State water regulators are insisting that the debris be cleaned up or at least covered to reduce the chance of it contaminating the bay, a waterway protected by strict environmental laws. The order was issued by the San Francisco Bay Regional Water Quality Control Board after another regulator, the Bay Area Air Quality Management District, said the Oakport Street site contained no environmental hazards.
Removed from site
The material was cleared of hazardous waste and checked for evidentiary value by federal and local fire investigators before it was dumped near San Leandro, according to the San Francisco Chronicle newspaper. The charred debris was removed from the scene at 31st Avenue and International Boulevard in the city's Fruitvale district to allow better access to first responders and criminal investigators at the burned structure.
Dale Browner of the water quality board's watershed division told the San Francisco Chronicle newspaper that the agency could not tell for sure whether the debris posed any environmental hazard if it got washed into the bay by future rainstorms.

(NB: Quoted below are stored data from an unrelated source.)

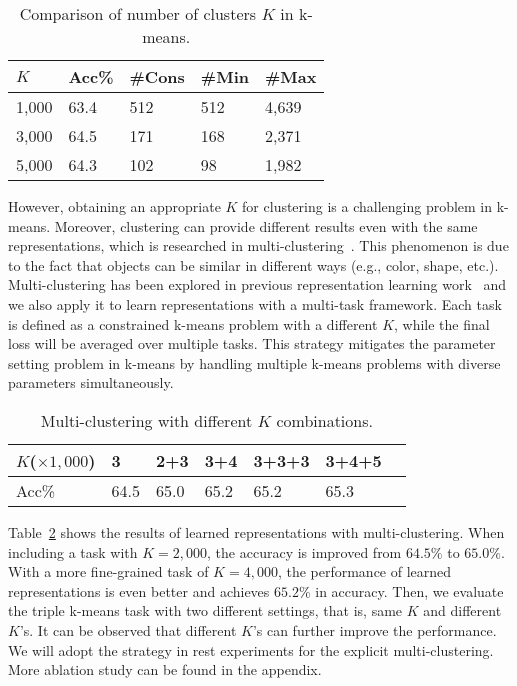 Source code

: \documentclass[10pt,twocolumn,letterpaper]{article}
\begin{document}
\begin{table}[!ht]
\centering
\begin{tabular}{|l|l|l|l|l|}\hline
$K$&Acc\%&\#Cons&\#Min&\#Max\\\hline
1,000&63.4&512&512&4,639\\\hline
3,000&64.5&171&168&2,371\\\hline
5,000&64.3&102&98&1,982\\\hline
\end{tabular}
\caption{Comparison of number of clusters $K$ in k-means.}\label{ta:k}
\end{table}


However, obtaining an appropriate $K$ for clustering is a challenging problem in k-means. Moreover, clustering can provide different results even with the same representations, which is researched in multi-clustering~\cite{HuQPJZ17,hu2018subspace}. This phenomenon is due to the fact that objects can be similar in different ways (e.g., color, shape, etc.). Multi-clustering has been explored in previous representation learning work~\cite{AsanoRV20a,abs-2005-04966} and we also apply it to learn representations with a multi-task framework. Each task is defined as a constrained k-means problem with a different $K$, while the final loss will be averaged over multiple tasks. This strategy mitigates the parameter setting problem in k-means by handling multiple k-means problems with diverse parameters simultaneously.

\begin{table}[!ht]
\centering
\begin{tabular}{|l|l|l|l|l|l|l|}\hline
$K$($\times 1,000$)&3&2+3&3+4&3+3+3&3+4+5\\\hline
Acc\% &64.5&65.0&65.2&65.2&65.3\\\hline
\end{tabular}
\caption{Multi-clustering with different $K$ combinations.}\label{ta:multik}
\end{table}

Table~\ref{ta:multik} shows the results of learned representations with multi-clustering. When including a task with $K=2,000$, the accuracy is improved from $64.5\%$ to $65.0\%$. With a more fine-grained task of $K=4,000$, the performance of learned representations is even better and achieves $65.2\%$ in accuracy. Then, we evaluate the triple k-means task with two different settings, that is, same $K$ and different $K$'s. It can be observed that different $K$'s can further improve the performance. We will adopt the strategy in rest experiments for the explicit multi-clustering. More ablation study can be found in the appendix.
\end{document}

The dumpsite is hundreds of feet downhill from San Leandro Bay.
“The debris was fairly clean debris in the first place,” Browner said. “The material was taken in several different directions: hazardous material was taken off and dealt with, evidence was taken in another direction and this is the debris that was not evidence, not hazardous waste, just sort of in the way."
Temporary measure
But city officials promised that the dumping was only temporary until the material could be moved to a proper landfill, Browner said “I’ve asked them to do something about it,” he told the newspaper.
Oakland spokesman Harry Hamilton said the city decided to dump the debris at Oakport Street and two other sites because they were "available and appropriate," the newspaper said.
The 36 who died in the Dec. 2 fire were primarily young people attending a music performance at the Ghost Ship warehouse, which had been converted into an unauthorized live/work residence several years ago.
The warehouse, which was built in the 1930s as a milk bottling plant, was zoned for commercial use only, the newspaper said.
The Alameda County District Attorney's Office is conducting an investigation into the fire to determine if criminal charges are warranted, the newspaper said.